O Tanoeiro da Ribeira

quarta-feira, março 22, 2017


MEMÓRIAS FEITAS SAUDADE...


Falo dum amigo. E faço-o de olhos molhados porque sei que ele, visitador assíduo desta coluna, já não a vai ler… Aquando da sua morte, o jornal diocesano deu-lhe o merecido relevo. Muitos enalteceram as suas qualidades como pessoa, cidadão, presbítero, professor, intelectual: “homem de fé e de pensamento”. Destaco as palavras do diretor: ”A morte de Mons. Ângelo Alves ressoará certamente na memória de muitos dos seus alunos ”. Sou um deles. Fui seu aluno no Seminário da Sé. As agruras especulativas da Metafísica eram suavizadas pela disponibilidade do professor que nos acompanhava em tão elevados caminhos do pensamento. Senti-o, de modo especial, quando o então reitor, Dr. Brandão, me convidou a escrever um texto para o suplemento “Letras e Artes” do jornal Novidades em honra de S. Tomás de Aquino. Amedrontado, logo me dirigi ao quarto do Dr. Ângelo que me acalmou e se ofereceu para me apoiar. Escolhido o tema, eminentemente filosófico, “ Mudanças Substanciais e Hilemorfismo” (8/3/1959), emprestou-me vários livros que me ajudaram a penetrar na sua complexidade. Mais que mestre, fez-se companheiro. Voltei a pedir-lhe ajuda quando, já aluno da Universidade do Porto, quis apresentar um trabalho sobre “o idealismo criacionista de Leonardo Coimbra”. O mesmo apoio e o mesmo companheirismo.

No verão de 1961, organizámos uma colónia de férias, em Albergaria da Serra, com crianças do bairro da Sé. O Dr. Ângelo acompanhou-nos nos primeiros dias, depois foi o Dr.
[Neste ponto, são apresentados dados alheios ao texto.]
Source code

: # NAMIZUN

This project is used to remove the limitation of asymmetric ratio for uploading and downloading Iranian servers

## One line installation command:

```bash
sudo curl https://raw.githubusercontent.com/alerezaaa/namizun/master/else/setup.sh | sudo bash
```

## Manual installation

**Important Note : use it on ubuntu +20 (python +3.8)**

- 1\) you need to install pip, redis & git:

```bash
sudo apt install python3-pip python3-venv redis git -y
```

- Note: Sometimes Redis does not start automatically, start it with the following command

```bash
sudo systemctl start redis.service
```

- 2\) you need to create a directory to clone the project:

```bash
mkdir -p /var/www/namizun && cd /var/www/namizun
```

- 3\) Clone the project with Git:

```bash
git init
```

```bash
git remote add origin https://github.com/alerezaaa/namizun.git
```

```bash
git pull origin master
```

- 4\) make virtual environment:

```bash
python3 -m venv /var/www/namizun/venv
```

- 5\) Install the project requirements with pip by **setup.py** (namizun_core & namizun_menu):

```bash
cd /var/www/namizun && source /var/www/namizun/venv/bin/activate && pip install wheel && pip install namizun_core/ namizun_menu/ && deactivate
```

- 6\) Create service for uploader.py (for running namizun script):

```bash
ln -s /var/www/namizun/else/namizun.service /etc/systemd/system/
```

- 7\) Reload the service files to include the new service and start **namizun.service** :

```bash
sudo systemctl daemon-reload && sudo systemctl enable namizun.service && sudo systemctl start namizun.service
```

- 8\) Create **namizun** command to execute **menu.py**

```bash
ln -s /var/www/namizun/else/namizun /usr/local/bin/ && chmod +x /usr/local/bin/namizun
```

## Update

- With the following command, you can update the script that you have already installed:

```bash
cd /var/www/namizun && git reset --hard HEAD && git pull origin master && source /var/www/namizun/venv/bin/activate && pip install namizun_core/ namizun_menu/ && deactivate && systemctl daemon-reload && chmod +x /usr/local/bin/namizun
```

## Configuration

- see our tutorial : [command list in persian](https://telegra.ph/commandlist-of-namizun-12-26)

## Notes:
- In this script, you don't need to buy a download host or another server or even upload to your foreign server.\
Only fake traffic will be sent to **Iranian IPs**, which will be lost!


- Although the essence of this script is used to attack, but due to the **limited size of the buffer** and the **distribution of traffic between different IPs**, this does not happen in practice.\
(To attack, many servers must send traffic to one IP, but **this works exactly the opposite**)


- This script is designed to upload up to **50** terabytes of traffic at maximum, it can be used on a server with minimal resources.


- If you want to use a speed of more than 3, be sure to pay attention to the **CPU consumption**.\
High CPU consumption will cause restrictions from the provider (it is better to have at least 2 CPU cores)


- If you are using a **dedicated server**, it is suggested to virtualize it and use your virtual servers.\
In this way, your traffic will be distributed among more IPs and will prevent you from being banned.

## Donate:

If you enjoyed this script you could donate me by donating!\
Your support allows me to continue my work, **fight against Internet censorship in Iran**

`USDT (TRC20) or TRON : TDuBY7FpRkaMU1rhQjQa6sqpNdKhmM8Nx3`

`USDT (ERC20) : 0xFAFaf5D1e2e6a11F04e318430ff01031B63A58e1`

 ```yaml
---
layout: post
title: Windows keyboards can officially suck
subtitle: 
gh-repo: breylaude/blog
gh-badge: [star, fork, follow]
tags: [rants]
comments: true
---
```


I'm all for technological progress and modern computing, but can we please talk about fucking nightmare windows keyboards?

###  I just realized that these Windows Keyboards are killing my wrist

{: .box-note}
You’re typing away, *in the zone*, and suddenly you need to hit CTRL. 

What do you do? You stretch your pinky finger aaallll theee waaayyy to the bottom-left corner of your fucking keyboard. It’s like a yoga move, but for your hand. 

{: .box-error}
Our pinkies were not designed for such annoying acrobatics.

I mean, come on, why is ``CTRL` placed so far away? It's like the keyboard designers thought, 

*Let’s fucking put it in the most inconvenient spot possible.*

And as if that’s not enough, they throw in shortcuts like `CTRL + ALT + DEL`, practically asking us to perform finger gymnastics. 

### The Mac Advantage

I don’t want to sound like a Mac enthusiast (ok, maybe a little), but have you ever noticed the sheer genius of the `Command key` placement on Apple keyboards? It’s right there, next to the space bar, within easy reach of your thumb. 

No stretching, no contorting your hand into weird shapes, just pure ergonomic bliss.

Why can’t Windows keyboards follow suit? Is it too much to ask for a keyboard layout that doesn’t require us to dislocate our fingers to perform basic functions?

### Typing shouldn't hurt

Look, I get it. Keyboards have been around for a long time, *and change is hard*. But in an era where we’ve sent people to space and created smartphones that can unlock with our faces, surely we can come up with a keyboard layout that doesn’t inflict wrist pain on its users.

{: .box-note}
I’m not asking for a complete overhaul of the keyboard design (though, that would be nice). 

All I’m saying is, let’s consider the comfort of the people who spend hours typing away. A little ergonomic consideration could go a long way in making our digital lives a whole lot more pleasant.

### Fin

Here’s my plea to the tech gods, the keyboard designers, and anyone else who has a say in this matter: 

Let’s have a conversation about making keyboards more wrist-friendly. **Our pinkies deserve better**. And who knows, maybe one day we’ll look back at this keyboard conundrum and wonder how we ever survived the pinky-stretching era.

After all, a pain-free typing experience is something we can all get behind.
Armindo. Nesse tempo, a aldeia, perdida na serra da Freita, não tinha acessos. A estrada parava junto do radar. Foi partir daí, por carreiros íngremes e pedregosos, que tivemos de transportar tudo o que era preciso para 27 pessoas: camas, roupas, panelas, pratos, talheres, víveres… Enfim…tudo, porque apenas dispúnhamos da escola primária com fogão para cozinhar e dum salão vazio para dormir. Tudo foi transportado por nós, pelas crianças e pelos amigos que nos acompanhavam. O Dr. Ângelo foi um deles. E com que simplicidade o fez. Parece que ainda o estou a ver a acarretar panelas e colchões… Coisa difícil de imaginar numa pessoa tão distinta e num intelectual do seu gabarito. Nessas andanças, um menino caiu e fraturou um braço. Um carro que nos tinha levado trouxe-o para o hospital de Arouca, acompanhado pelo Coelho que era da terra. Eu e o Dr. Ângelo lá ficámos a velar por 19 meninos e 4 meninas, na primeira noite que passavam fora de casa. Recordo o seu sorriso quando me viu ajoelhado junto duma cama a segurar a mão do mais novito que precisava de sentir a presença da mãe para adormecer… E tudo à luz do petromax…

Muito mais haveria para sublinhar a sua “grande simplicidade e humildade”…

Tenho ou não razões para ter os olhos humedecidos, caro leitor?